After our trip round HMS Belfast we travelled over to Greenwich by tube and the Dockland Light Railway to tour round another ship – the Cutty Sark.
Built in Dumbarton in November 1869, this fast, streamlined sailing ship served as a tea clipper, bringing tea from China to London the long way, round the Cape of Good Hope. It made 8 voyages between 1870 and 1878, before steam ships sailing via the newly opened Suez Canal made the sailing ships uncompetitive. After that she was used to transport various cargoes, before concentrating on the Australian wool run between 1883 and 1895. In 1895 she was sold to the Portuguese firm J. Ferreira & Co., renamed the Ferreira. and used to transport various cargoes around the world.
In 1922 she was bought by a former sea captain, Wilfred Dowman, and after serving as a training ship in Falmouth and Kent, she was brought to Greenwich, restored and opened to the public in 1957. The ship was badly damaged by fire on 21 May 2007 while undergoing conservation – I remember watching it going up in flames live on BBC Breakfast news. But since then she has been restored and reopened on 26 April 2012.
Since it’s been restored the bottom of the hull, below the waterline, has been enclosed under a glass roof, a little like the SS Great Britain in Bristol.
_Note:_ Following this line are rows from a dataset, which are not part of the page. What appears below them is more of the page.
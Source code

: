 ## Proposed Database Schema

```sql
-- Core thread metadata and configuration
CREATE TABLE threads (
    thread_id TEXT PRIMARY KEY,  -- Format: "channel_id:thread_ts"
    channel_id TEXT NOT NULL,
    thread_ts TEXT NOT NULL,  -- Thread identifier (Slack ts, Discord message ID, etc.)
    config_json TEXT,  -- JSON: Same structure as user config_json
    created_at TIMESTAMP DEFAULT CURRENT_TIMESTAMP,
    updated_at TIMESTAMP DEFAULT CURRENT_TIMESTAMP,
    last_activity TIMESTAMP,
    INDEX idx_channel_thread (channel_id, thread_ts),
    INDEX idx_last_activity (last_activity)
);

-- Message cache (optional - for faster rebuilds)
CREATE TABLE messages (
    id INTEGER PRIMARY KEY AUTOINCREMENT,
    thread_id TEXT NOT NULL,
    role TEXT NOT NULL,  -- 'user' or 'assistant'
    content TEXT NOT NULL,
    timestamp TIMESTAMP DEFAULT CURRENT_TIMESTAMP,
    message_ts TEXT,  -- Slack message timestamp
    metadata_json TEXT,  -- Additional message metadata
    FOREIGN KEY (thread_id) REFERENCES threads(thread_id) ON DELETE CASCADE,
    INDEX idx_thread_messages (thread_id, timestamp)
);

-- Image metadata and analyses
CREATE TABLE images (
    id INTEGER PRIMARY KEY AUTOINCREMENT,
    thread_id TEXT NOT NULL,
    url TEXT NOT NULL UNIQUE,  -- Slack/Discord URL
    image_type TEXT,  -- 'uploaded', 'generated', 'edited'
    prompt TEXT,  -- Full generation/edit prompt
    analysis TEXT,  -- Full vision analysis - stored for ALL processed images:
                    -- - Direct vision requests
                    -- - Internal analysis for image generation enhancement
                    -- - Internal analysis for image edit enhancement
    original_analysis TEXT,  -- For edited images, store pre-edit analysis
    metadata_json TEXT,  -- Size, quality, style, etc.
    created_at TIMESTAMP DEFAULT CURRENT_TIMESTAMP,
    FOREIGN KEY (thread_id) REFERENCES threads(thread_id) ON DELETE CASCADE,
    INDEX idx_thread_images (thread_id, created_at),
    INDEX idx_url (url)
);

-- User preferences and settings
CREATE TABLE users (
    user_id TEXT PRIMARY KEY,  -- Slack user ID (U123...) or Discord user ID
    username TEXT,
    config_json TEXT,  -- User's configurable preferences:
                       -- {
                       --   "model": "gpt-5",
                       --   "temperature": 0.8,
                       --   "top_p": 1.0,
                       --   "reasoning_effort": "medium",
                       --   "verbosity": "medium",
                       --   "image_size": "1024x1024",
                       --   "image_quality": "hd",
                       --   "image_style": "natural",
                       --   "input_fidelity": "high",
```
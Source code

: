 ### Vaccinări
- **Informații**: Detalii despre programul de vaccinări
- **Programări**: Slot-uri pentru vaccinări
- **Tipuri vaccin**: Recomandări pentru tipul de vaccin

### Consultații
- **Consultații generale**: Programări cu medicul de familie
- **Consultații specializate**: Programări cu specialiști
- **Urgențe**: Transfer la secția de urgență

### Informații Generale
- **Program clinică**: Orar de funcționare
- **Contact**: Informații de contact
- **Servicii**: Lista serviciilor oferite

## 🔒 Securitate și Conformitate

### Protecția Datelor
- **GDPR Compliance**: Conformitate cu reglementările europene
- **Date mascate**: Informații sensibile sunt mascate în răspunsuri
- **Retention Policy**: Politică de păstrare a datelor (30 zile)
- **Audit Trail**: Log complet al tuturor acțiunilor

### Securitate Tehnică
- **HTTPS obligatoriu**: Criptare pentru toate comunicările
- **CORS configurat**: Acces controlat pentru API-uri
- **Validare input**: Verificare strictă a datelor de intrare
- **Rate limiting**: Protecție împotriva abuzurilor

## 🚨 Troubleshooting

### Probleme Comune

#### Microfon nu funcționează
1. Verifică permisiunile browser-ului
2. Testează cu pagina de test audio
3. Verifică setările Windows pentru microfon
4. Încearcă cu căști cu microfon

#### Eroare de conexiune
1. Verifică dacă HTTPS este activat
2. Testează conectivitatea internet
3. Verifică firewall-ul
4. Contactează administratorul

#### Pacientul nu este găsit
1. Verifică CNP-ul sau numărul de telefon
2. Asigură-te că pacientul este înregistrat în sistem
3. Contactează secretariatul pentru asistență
Visitors can get right underneath and view the shiny new copper plating – a real “copper bottomed boat”.
The ship’s hull is made of wood supported by an iron superstructure. This made it strong and relatively light compared to all wooden vessels.
Visitors can explore the ship, accessing all areas, and there are displays telling the story of the ship and the teas clippers.
I remember as a boy making up Airfix kits of sailing ships (you can purchase one of the Cutty Sark at the museum shop if you want), and fitting the rigging was always the most difficult part – a fiddly task using fine sewing thread pinched off my Mum. So I certainly wouldn’t have like being given the job on this full scale ship.
Sleeping quarters for both crew and officers was rather cramped. I don’t know if the crew were small in stature. If they weren’t they would have had an incredibly uncomfortable time in these bunks which were just about big enough for a modern day pre-teen.
This is the distinctive figurehead below the yard arm.
It depicts the scantily-clad witch Nannie Dee, from Robert Burns poem Tam o’ Shanter, wearing the short nightdress or ‘cutty sark’ after which the ship is named. In her hand she holds a mare’s tail – grabbed from Tam O’Shanter’s horse as he made his escape over the bridge over the River Doon.